Imagine a Dropwizard command that when run downloads a file and processes it. Suppose the usual run time is in minutes, so you have configured your metric reporter’s frequency to be 1 minute, which is reasonable for this command. However, consider the situation where the downloaded file contains no data - the command will finish in seconds, thereby discarding any metric it has collected, as it hasn’t ran for long enough for the scheduled reporter’s executor to kick in.

Solution

If you have the ability to override the specific ScheduledReporter you are using, you could inherit from it and override the #close() method to call #report before issuing #stop. For example, if you were using the ConsoleReporter, you could override the method and then use a Service Provider Interface to provide your new reporter to Datadog Metrics.

The SPI goes in the file src/main/resources/META-INF/services/io.dropwizard.metrics.ReporterFactory

io.sadique.dropwizard.metrics.flush.CustomReporterFactory
public class CustomReporterFactory extends BaseReporterFactory {
  @Override
  public ScheduledReporter build(MetricRegistry registry) {
    return FlushingReporter.forRegistry(registry)
      .build();
  }
}

If you are using a reporter like DataogReporter, it is hard to override it as the constructor is marked private. In such situations, we can create a wrapper that provides the overridden behavior:

public class FlushOnCloseReporter extends ScheduledReporter  {
  private final ScheduledReporter wrapped;

  public FlushOnCloseReporter(ScheduledReporter wrapped, MetricRegistry registry, String name,
                              MetricFilter filter, TimeUnit rateUnit, TimeUnit durationUnit) {
    super(registry, name, filter, rateUnit, durationUnit);
    this.wrapped = wrapped;
  }

  @Override
  public void report(SortedMap<String, Gauge> gauges, SortedMap<String, Counter> counters,
                     SortedMap<String, Histogram> histograms, SortedMap<String, Meter> meters,
                     SortedMap<String, Timer> timers) {
    wrapped.report(gauges, counters, histograms, meters, timers);
  }

  @Override
  public void start(long period, TimeUnit unit) {
    wrapped.start(period, unit);
  }

  @Override
  public void stop() {
    wrapped.report();
    wrapped.stop();
  }
}

And the reporter factory can be modified to wrap the DatadogReporter.

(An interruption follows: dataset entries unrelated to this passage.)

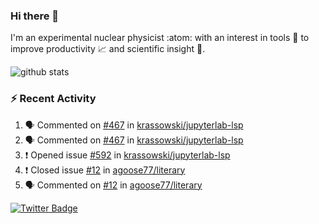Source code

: ### Hi there 👋 

I'm an experimental nuclear physicist :atom: with an interest in tools :wrench: to improve productivity :chart_with_upwards_trend: and scientific insight :telescope:.

![github stats](https://github-readme-stats.vercel.app/api?username=agoose77&show_icons=true&hide_rank=true&hide_title=true&bg_color=30,e76445,904e95&text_color=efe3ec&icon_color=efe3ec)
<!--
**agoose77/agoose77** is a ✨ _special_ ✨ repository because its `README.md` (this file) appears on your GitHub profile.

Here are some ideas to get you started:

- 🔭 I’m currently working on ...
- 🌱 I’m currently learning ...
- 👯 I’m looking to collaborate on ...
- 🤔 I’m looking for help with ...
- 💬 Ask me about ...
- 📫 How to reach me: ...
- 😄 Pronouns: ...
- ⚡ Fun fact: ...
-->

### :zap: Recent Activity
<!--START_SECTION:activity-->
1. 🗣 Commented on [#467](https://github.com/krassowski/jupyterlab-lsp/issues/467) in [krassowski/jupyterlab-lsp](https://github.com/krassowski/jupyterlab-lsp)
2. 🗣 Commented on [#467](https://github.com/krassowski/jupyterlab-lsp/issues/467) in [krassowski/jupyterlab-lsp](https://github.com/krassowski/jupyterlab-lsp)
3. ❗️ Opened issue [#592](https://github.com/krassowski/jupyterlab-lsp/issues/592) in [krassowski/jupyterlab-lsp](https://github.com/krassowski/jupyterlab-lsp)
4. ❗️ Closed issue [#12](https://github.com/agoose77/literary/issues/12) in [agoose77/literary](https://github.com/agoose77/literary)
5. 🗣 Commented on [#12](https://github.com/agoose77/literary/issues/12) in [agoose77/literary](https://github.com/agoose77/literary)
<!--END_SECTION:activity-->


[![Twitter Badge](https://img.shields.io/twitter/follow/agoose77?style=flat-square&logo=Twitter&logoColor=white&color=cornflowerblue)](https://twitter.com/agoose77)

public class CustomReporterFactory extends BaseReporterFactory {
  @Override
  public ScheduledReporter build(MetricRegistry registry) {
    DatadogReporter consoleReporter = DatadogReporter.forRegistry(registry)
      .filter(getFilter())
      .convertDurationsTo(getDurationUnit())
      .convertRatesTo(getRateUnit())
      .build();
    return new FlushOnCloseReporter(consoleReporter, registry, "flush-on-close(DatadogReporter)",
      getFilter(), getRateUnit(), getDurationUnit());
  }
}

This will ensure that reports are always flushed before the reporter is shutdown by Dropwizard lifecycle.